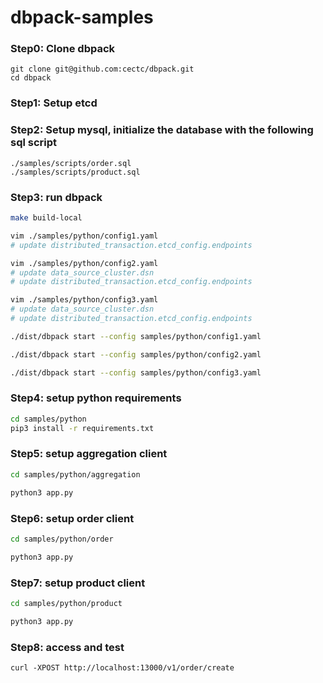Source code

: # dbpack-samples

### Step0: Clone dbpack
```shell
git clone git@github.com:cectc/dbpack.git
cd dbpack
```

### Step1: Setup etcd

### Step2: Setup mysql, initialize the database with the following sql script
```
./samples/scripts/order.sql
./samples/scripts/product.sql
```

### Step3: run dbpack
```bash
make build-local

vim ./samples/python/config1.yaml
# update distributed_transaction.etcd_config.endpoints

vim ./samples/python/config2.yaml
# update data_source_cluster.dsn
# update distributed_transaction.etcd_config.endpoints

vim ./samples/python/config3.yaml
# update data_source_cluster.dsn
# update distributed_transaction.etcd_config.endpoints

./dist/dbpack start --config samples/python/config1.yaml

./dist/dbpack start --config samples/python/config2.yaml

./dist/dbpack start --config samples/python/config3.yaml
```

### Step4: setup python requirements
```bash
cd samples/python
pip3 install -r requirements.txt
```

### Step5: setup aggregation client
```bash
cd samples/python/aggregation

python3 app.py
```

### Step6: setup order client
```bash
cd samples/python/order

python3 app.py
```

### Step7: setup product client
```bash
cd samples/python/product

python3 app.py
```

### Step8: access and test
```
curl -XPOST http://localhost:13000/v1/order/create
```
--------
For the material above, what is the count of lines that hold the word "dbpack"? Give the number by itself.

Answer to this task: 8